Biotic Sage wrote...

Just trying to keep it light.  Obviously you have a great deal invested in this game, more than just your entertainment needs so I apologize for laughing.  And I have felt powerless in real life.  Any intelligent person feels powerless every day; the people who feel invincible are living in a grand delusion that will inevitably come crashing down sooner rather than later.  I guess the difference is I don't view myself as Shepard; I view Shepard as an external character I am rolling, whereas I am more like the director pulling the strings and fashioning Shepard into a hero I admire, so I would not be feeling powerless regardless of what happens in the game.

1. How powerless we talking?
2. And that's the problem.  You're viewing it as a movie or TV series you're helping to create, WHICH IS FINE, but it is is, ultimately, a ROLE-PLAYING GAME, designed with the INTENTIONS of coaxing the player into being fully immersed "as" the protagonist.  Think back to selecting your background.  Was it "Shepard was born on Midnoir?"  No.  "YOU were born on Midnoir."  Think of all the other yous and yours the game sprinkles in, the wording of commands ("move here" and not "move shepard here").  It's obvious you're supposed to take it personally and see Shepard as your avatar.  Hence, it's wrong to analyze a game the same way you'd analyze a book or movie; books and movies are about showing and telling, but games are about doing.


And hey, you brought up Dumbledore.  Also, "text" can mean any narrative work not just books so that's what I meant there.  "Text only" as in I don't analyze or judge based on author/director or any other external subtexts.  If the texts work in and of itself, then it's good with me.

So you never even bother to imagine beyond what the story presents?
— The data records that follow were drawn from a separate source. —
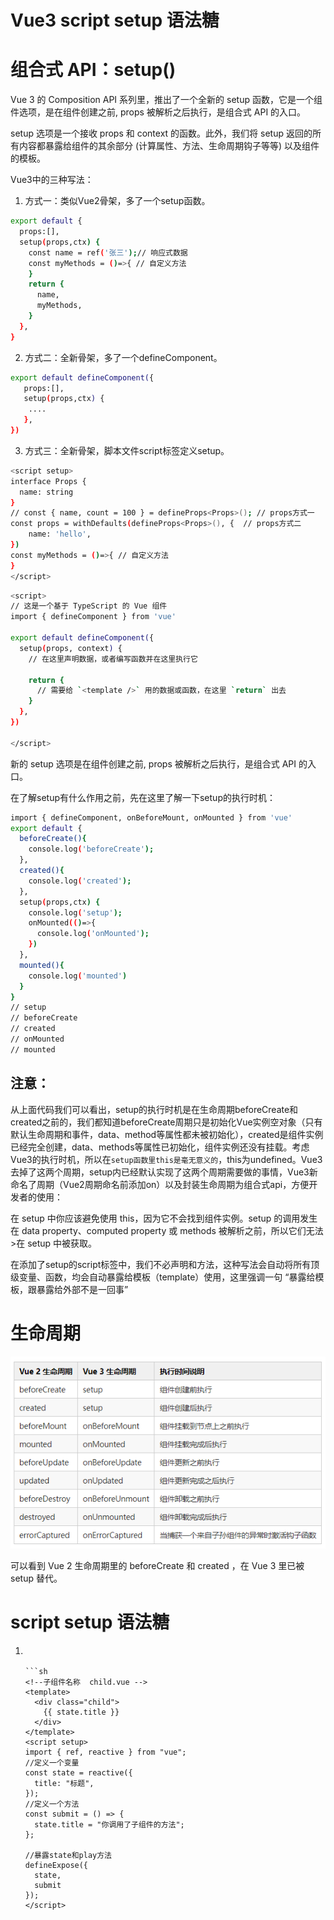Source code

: # Vue3 script setup 语法糖

# 组合式 API：setup()

Vue 3 的 Composition API 系列里，推出了一个全新的 setup 函数，它是一个组件选项，是在组件创建之前, props 被解析之后执行，是组合式 API 的入口。

setup 选项是一个接收 props 和 context 的函数。此外，我们将 setup 返回的所有内容都暴露给组件的其余部分 (计算属性、方法、生命周期钩子等等) 以及组件的模板。

Vue3中的三种写法：

1. 方式一：类似Vue2骨架，多了一个setup函数。
   
```sh
export default {
  props:[],
  setup(props,ctx) {
    const name = ref('张三');// 响应式数据
    const myMethods = ()=>{ // 自定义方法
    }
    return {
      name,
      myMethods,
    }
  },
}
```

2. 方式二：全新骨架，多了一个defineComponent。
   
```sh
export default defineComponent({
   props:[],
   setup(props,ctx) {
    ....
   },
})
```

3. 方式三：全新骨架，脚本文件script标签定义setup。

```sh
<script setup>
interface Props {
  name: string
}
// const { name, count = 100 } = defineProps<Props>(); // props方式一
const props = withDefaults(defineProps<Props>(), {  // props方式二
    name: 'hello',
})
const myMethods = ()=>{ // 自定义方法
}
</script>
```

```sh
<script>
// 这是一个基于 TypeScript 的 Vue 组件
import { defineComponent } from 'vue'

export default defineComponent({
  setup(props, context) {
    // 在这里声明数据，或者编写函数并在这里执行它

    return {
      // 需要给 `<template />` 用的数据或函数，在这里 `return` 出去
    }
  },
})

</script>
```
新的 setup 选项是在组件创建之前, props 被解析之后执行，是组合式 API 的入口。

在了解setup有什么作用之前，先在这里了解一下setup的执行时机：

```sh
import { defineComponent, onBeforeMount, onMounted } from 'vue'
export default {
  beforeCreate(){
    console.log('beforeCreate');
  },
  created(){
    console.log('created');
  },
  setup(props,ctx) {
    console.log('setup');
    onMounted(()=>{
      console.log('onMounted');
    })
  },
  mounted(){
    console.log('mounted')
  }
}
// setup
// beforeCreate
// created
// onMounted
// mounted
```
## 注意：

从上面代码我们可以看出，setup的执行时机是在生命周期beforeCreate和created之前的，我们都知道beforeCreate周期只是初始化Vue实例空对象（只有默认生命周期和事件，data、method等属性都未被初始化），created是组件实例已经完全创建，data、methods等属性已初始化，组件实例还没有挂载。考虑Vue3的执行时机，所以在`setup函数里this是毫无意义的`，this为undefined。Vue3去掉了这两个周期，setup内已经默认实现了这两个周期需要做的事情，Vue3新命名了周期（Vue2周期命名前添加on）以及封装生命周期为组合式api，方便开发者的使用：

在 setup 中你应该避免使用 this，因为它不会找到组件实例。setup 的调用发生在 data property、computed property 或 methods 被解析之前，所以它们无法>在 setup 中被获取。


在添加了setup的script标签中，我们不必声明和方法，这种写法会自动将所有顶级变量、函数，均会自动暴露给模板（template）使用，这里强调一句 “暴露给模板，跟暴露给外部不是一回事”

# 生命周期

![](./img/2023-07-21-09-45-33.png)

可以看到 Vue 2 生命周期里的 beforeCreate 和 created ，在 Vue 3 里已被 setup 替代。

# script setup 语法糖

1. <script setup> 语法糖并不是新增的功能模块，它只是简化了以往的组合API（compositionApi）的必须返回（return）的写法，并且有更好的运行时性能。
2. 
3. 在 setup 函数中：所有 ES 模块导出都被认为是暴露给上下文的值，并包含在 ​​setup()​​ 返回对象中。相对于之前的写法，使用后，语法也变得更简单。

# 组件核心 API 的使用

## ref 

ref是最常用的一个响应式 API，它可以用来定义所有类型的数据，包括 Node 节点和组件。返回一个响应式对象，所有的值都通过 .value 属性获取。

```sh
<template>
    <div>{{counter}}</div>
</template>
<script setup >
import { ref } from 'vue'

const counter = ref(0);//不用 return ，直接在 templete 中使用

const timer = setInterval(() => {
    counter.value++
}, 1000)

onUnmounted(() => {
    clearInterval(timer);
})
</script>
```

## reactive

返回一个对象的响应式代理。
```sh
<script setup>
import { reactive, onUnmounted } from 'vue'

const state = reactive({
    counter: 0
})
// 定时器 每秒都会更新数据
const timer = setInterval(() => {
    state.counter++
}, 1000);

onUnmounted(() => {
    clearInterval(timer);
})
</script>
<template>
    <div>{{state.counter}}</div>
</template>
```

ref和reactive的关系:
ref是一个{value:'xxxx'}的结构，value是一个reactive对象。
reactive 的底层是 Proxy ，ref 的本质也是用 reactive 来包装，所以也是 Proxy，ref本质也是reactive

ref(obj)等价于reactive({value: obj})

## 组件自动注册

在 script setup 中，引入的组件可以直接使用，无需再通过components进行注册，并且无法指定当前组件的名字，它会自动以文件名为主，也就是不用再写name属性了。

```sh
<template>
	<Child />
</template>

<script setup>
import Child from '@/components/Child.vue'
</script>
```

## 定义组件的 props

efineProps ----> [用来接收父组件传来的 props] 代码示列：

通过defineProps指定当前 props 类型，获得上下文的props对象。

```sh

<script setup lang="ts"> 
import { defineProps } from 'vue';

const props = defineProps(["title"]);
</script>
<!-- 或者 -->
<script setup>
  import { defineProps } from 'vue';

  const props = defineProps({
    title: String, // 可以设置传来值的类型
  })
</script>
<!-- 或者 -->
<script setup>
  import { defineProps } from 'vue';

  const props = defineProps({
    // 可以设置传来值的类型和默认值
    title: {
        type:String,
        default: ''
    }
  })
</script>
<!-- 或者 -->
<script setup>
  import { defineProps } from 'vue';

  const props = defineProps({
    title: [String,Number] // 可以设置传来值的多种类型
  })
</script>
<!-- 或者 -->
<script setup lang="ts"> 
    import { ref,defineProps } from 'vue';
    
    type Props={ 
        title:string 
    }
    defineProps<Props>(); 
</script>

```

## 定义 emit

使用defineEmit定义当前组件含有的事件，并通过返回的上下文去执行 emit。示例：
```sh
<script setup>
  import { defineEmits } from 'vue'
  // 定义两个方法 change 和 delete
  const emit = defineEmits(['change', 'delete'])
  
  const handleClick=()=>{
    emit('change', 5); // 传给父组件的值的方法
  }
  
  const handleClickDel=()=>{
    emit('delete', 8); // 传给父组件的值的方法
  }
</script>

```

## 父子组件通信

1. 在Vue3中父子组件传值、方法是通过defineProps, defineEmits实现的。
2. defineProps 和 defineEmits 都是只在 <script setup> 中才能使用的。
3. 它们不需要导入就会随着 <script setup> 被一同处理编译。
4. defineProps 接收与 props 选项相同的值， defineEmits 也接收 emits 选项 相同的值。

defineProps 用来接收父组件传来的 props ; defineEmits 用来声明触发的事件。

```sh
//父组件
<template>
  <my-son foo="🚀🚀🚀🚀🚀🚀" @childClick="childClick" />
</template>

<script lang="ts" setup>
import MySon from "./MySon.vue";

let childClick = (e: any):void => {
  console.log('from son：',e);  //🚀🚀🚀🚀🚀🚀
};
</script>


//子组件
<template>
  <span @click="sonToFather">信息:{{ props.foo }}</span>
</template>

<script lang="ts" setup>
import { defineEmits, defineProps} from "vue";

const emit = defineEmits(["childClick"]);     // 声明触发事件 childClick
const props = defineProps({ foo: String });   // 获取props

const sonToFather = () =>{
    emit('childClick' , props.foo)
}
</script>

```
子组件通过 defineProps 接收父组件传过来的数据，子组件通过 defineEmits 定义事件发送信息给父组件

增强的props类型定义

```sh
const props = defineProps<{
  foo: string
  bar?: number
}>()

const emit = defineEmit<(e: 'update' | 'delete', id: number) => void>()
```

不过注意，采用这种方法将无法使用props默认值。

## 父组件调用子组件事件

defineExpose ----> [组件暴露出自己的属性]

传统的写法，我们可以在父组件中，通过 ref 实例的方式去访问子组件的内容，但在 script setup 中，该方法就不能用了，setup 相当于是一个闭包，除了内部的 template模板，谁都不能访问内部的数据和方法。

<script setup> 的组件默认不会对外部暴露任何内部声明的属性。
如果有部分属性要暴露出去，可以使用 defineExpose

```sh
<!-- 父组件 app.vue -->
<template>
  <div class="par">
    <!-- 使用 ref 指令关联子组件 -->
    <child ref="childRef"/>
    <button @click="handleClick">提交</button>
  </div>
</template>
<script setup>
import { reactive, ref } from "vue";
import child from "./child.vue";
//定义子组件实例，名称要和上面的ref相同
const childRef = ref(null);
 
//访问demo组件的方法或对象
const handleClick = () => {
  //获取到子组件的 title 数据 
  let title = childRef.value.state.title;
  //调用子组件的 play方法
  childRef.value.submit();
};
</script>
```


```sh
<!--子组件名称  child.vue -->
<template>
  <div class="child">
    {{ state.title }}
  </div>
</template>
<script setup>
import { ref, reactive } from "vue";
//定义一个变量
const state = reactive({
  title: "标题",
});
//定义一个方法
const submit = () => {
  state.title = "你调用了子组件的方法";
};
 
//暴露state和play方法
defineExpose({
  state,
  submit
});
</script>
```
I definitely take into account the interactivity, but interactivity doesn't necessarily mean superimposing yourself onto a character.  The "you" diction, the way I see it, is directed at Shepard who is engaging with reconstructing his profile, but the beauty of it is you can take it the way you do as well.  There is no "wrong" way to analyze something, except if you don't take into account all of the facets of its medium.  In my OP, I clearly took into account the interactivity, so I am not ignoring it by any means.  Even if we have no agency in terms of story (like in Zelda), we still are interfacing with and controlling the game via controller or mouse/keyboard, so that in itself is interactivity.  It doesn't need "plot decisions" of interactivity to be a game; it is a game the second the player interfaces with the video in any way.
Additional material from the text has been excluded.